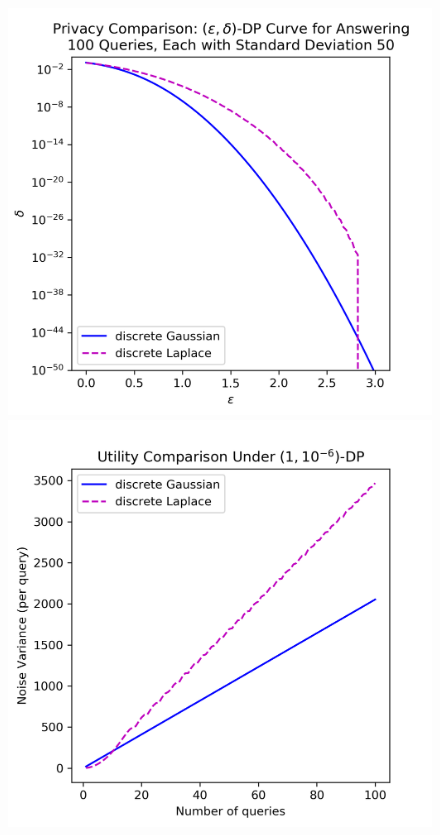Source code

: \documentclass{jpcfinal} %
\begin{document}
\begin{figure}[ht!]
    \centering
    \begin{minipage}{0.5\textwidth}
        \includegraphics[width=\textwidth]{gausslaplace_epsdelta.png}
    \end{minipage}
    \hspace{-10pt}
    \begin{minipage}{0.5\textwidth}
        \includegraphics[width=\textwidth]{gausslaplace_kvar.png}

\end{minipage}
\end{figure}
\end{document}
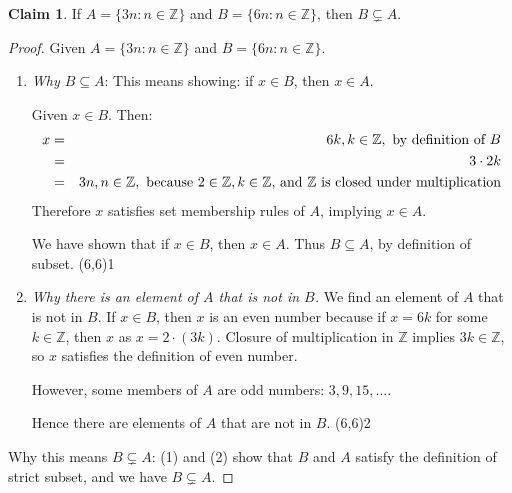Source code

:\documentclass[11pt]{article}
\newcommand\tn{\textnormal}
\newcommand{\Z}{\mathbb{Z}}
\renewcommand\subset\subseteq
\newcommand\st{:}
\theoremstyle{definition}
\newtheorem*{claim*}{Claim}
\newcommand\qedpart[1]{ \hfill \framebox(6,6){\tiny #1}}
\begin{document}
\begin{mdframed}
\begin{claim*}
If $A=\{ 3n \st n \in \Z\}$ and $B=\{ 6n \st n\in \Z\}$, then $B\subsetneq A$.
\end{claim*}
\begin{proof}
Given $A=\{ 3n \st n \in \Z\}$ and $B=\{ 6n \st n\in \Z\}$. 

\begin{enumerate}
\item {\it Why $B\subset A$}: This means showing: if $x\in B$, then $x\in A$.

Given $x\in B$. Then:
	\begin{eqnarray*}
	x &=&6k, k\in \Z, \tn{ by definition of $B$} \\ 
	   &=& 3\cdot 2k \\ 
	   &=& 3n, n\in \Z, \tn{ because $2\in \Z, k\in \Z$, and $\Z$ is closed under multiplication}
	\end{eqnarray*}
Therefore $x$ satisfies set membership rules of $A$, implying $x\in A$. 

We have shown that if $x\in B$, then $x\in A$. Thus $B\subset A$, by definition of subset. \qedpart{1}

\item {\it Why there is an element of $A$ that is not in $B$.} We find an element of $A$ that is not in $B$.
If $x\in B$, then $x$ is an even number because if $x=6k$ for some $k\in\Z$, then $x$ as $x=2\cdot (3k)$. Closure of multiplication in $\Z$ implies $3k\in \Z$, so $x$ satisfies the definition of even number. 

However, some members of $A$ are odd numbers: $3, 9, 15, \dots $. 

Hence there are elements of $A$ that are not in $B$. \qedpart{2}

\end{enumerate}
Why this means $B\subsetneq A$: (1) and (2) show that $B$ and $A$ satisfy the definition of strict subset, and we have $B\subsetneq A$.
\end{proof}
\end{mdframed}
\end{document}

________________

> **Work instructions**: Could the listing above be printed again in full, with every picture omitted?

> **Worked solution**:
Source code

: \documentclass{jpcfinal} %
\begin{document}
\begin{figure}[ht!]
    \centering
    \begin{minipage}{0.5\textwidth}
        \includegraphics[width=\textwidth]{gausslaplace_epsdelta.png}
    \end{minipage}
    \hspace{-10pt}
    \begin{minipage}{0.5\textwidth}
        \includegraphics[width=\textwidth]{gausslaplace_kvar.png}

\end{minipage}
\end{figure}
\end{document}
Source code

:\documentclass[11pt]{article}
\newcommand\tn{\textnormal}
\newcommand{\Z}{\mathbb{Z}}
\renewcommand\subset\subseteq
\newcommand\st{:}
\theoremstyle{definition}
\newtheorem*{claim*}{Claim}
\newcommand\qedpart[1]{ \hfill \framebox(6,6){\tiny #1}}
\begin{document}
\begin{mdframed}
\begin{claim*}
If $A=\{ 3n \st n \in \Z\}$ and $B=\{ 6n \st n\in \Z\}$, then $B\subsetneq A$.
\end{claim*}
\begin{proof}
Given $A=\{ 3n \st n \in \Z\}$ and $B=\{ 6n \st n\in \Z\}$. 

\begin{enumerate}
\item {\it Why $B\subset A$}: This means showing: if $x\in B$, then $x\in A$.

Given $x\in B$. Then:
	\begin{eqnarray*}
	x &=&6k, k\in \Z, \tn{ by definition of $B$} \\ 
	   &=& 3\cdot 2k \\ 
	   &=& 3n, n\in \Z, \tn{ because $2\in \Z, k\in \Z$, and $\Z$ is closed under multiplication}
	\end{eqnarray*}
Therefore $x$ satisfies set membership rules of $A$, implying $x\in A$. 

We have shown that if $x\in B$, then $x\in A$. Thus $B\subset A$, by definition of subset. \qedpart{1}

\item {\it Why there is an element of $A$ that is not in $B$.} We find an element of $A$ that is not in $B$.
If $x\in B$, then $x$ is an even number because if $x=6k$ for some $k\in\Z$, then $x$ as $x=2\cdot (3k)$. Closure of multiplication in $\Z$ implies $3k\in \Z$, so $x$ satisfies the definition of even number. 

However, some members of $A$ are odd numbers: $3, 9, 15, \dots $. 

Hence there are elements of $A$ that are not in $B$. \qedpart{2}

\end{enumerate}
Why this means $B\subsetneq A$: (1) and (2) show that $B$ and $A$ satisfy the definition of strict subset, and we have $B\subsetneq A$.
\end{proof}
\end{mdframed}
\end{document}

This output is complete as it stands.